American football player (born 1995)

De'Lance Turner (born August 23, 1995) is an American former professional football player who was a running back in the National Football League (NFL) and Canadian Football League (CFL). He played college football for the Alcorn State Braves.

==Early life==
Turner was born and grew up in McLain, Mississippi, and attended Perry Central High School in New Augusta, where he played baseball, basketball, and football. Turner rushed for 519 yards
and 7 touchdowns on 70 carries as a senior and was named first-team All-Area and All-District.

==College career==
Turner began his collegiate career at Copiah–Lincoln Community College and was named MACJC first-team All-State after leading the team with 600 rushing yards as a sophomore. Turner transferred to Alcorn State for his remaining three years of collegiate eligibility. As a senior, Turner rushed for a school-record 1,357 yards, the second-most in the FCS, and 10 touchdowns and earned first-team All-SWAC and third-team AP FCS All-America honors. He finished his collegiate career with 2,121 rushing yards, fifth-highest in school history, and 15 touchdowns.

==Professional career==

===Baltimore Ravens===
Turner signed with the Baltimore Ravens as an undrafted free agent on May 4, 2018. He was waived on September 1, and was re-signed to the practice squad the next day. Turner was promoted from the practice squad to the active roster on September 12, after running back Kenneth Dixon was placed on injured reserve. He made his NFL debut on September 13, against the Cincinnati Bengals, playing on special teams. In Week 4 against the Pittsburgh Steelers, he recorded a four-yard rush and a ten-yard reception. Turner was placed on injured reserve on October 13, with a hamstring injury.

Turner was waived by Baltimore during final roster cuts on August 31, 2019, and was re-signed to the Ravens' practice squad the following day.

===Miami Dolphins===
On November 5, 2019, the Miami Dolphins signed Turner off of the Ravens' practice squad. He was waived by Miami on May 16, 2020.

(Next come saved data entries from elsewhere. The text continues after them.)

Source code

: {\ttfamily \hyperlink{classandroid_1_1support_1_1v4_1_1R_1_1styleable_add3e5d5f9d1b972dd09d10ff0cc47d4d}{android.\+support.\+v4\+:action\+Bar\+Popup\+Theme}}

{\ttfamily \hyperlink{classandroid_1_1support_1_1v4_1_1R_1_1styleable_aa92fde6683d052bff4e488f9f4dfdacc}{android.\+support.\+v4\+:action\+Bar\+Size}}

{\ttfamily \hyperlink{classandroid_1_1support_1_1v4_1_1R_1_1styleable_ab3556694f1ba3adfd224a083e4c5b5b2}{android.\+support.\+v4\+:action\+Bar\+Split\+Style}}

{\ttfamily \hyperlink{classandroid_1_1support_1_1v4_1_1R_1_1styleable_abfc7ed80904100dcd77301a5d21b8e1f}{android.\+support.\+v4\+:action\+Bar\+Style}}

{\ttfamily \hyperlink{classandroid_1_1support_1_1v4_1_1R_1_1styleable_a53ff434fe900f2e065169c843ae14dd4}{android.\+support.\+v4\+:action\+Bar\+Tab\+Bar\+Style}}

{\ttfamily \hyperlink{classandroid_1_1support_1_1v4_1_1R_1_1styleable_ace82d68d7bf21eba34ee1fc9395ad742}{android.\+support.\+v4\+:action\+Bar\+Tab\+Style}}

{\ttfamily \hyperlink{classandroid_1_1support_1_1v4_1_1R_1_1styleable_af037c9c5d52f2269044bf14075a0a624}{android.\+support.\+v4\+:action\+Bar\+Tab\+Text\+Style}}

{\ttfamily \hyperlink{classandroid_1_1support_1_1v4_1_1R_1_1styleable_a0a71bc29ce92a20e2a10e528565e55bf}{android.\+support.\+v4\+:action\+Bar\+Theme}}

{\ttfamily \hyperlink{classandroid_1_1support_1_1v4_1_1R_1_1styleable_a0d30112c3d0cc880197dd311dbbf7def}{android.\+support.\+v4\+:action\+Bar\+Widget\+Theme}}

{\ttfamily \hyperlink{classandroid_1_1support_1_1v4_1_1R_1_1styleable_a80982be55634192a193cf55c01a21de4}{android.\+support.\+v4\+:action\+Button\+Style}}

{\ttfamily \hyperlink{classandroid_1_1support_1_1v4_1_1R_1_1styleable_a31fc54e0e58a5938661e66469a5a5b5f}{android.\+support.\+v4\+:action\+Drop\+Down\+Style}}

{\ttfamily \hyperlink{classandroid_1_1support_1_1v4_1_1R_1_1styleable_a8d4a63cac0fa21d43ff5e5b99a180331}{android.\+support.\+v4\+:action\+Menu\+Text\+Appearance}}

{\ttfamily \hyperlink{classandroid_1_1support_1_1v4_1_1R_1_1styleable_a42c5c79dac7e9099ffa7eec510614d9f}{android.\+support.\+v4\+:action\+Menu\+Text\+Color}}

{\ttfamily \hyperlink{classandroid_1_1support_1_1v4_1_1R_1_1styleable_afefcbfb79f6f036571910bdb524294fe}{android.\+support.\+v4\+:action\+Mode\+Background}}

Turner visited the New York Jets on August 13, 2020, and had a tryout with them three days later.

===Ottawa Redblacks===
On September 12, 2021, Turner signed with the Ottawa Redblacks. He was released by Ottawa on May 6, 2022.

===Montreal Alouettes===
Turner was signed by the Montreal Alouettes on May 15, 2022. He was released by the Alouettes on May 30.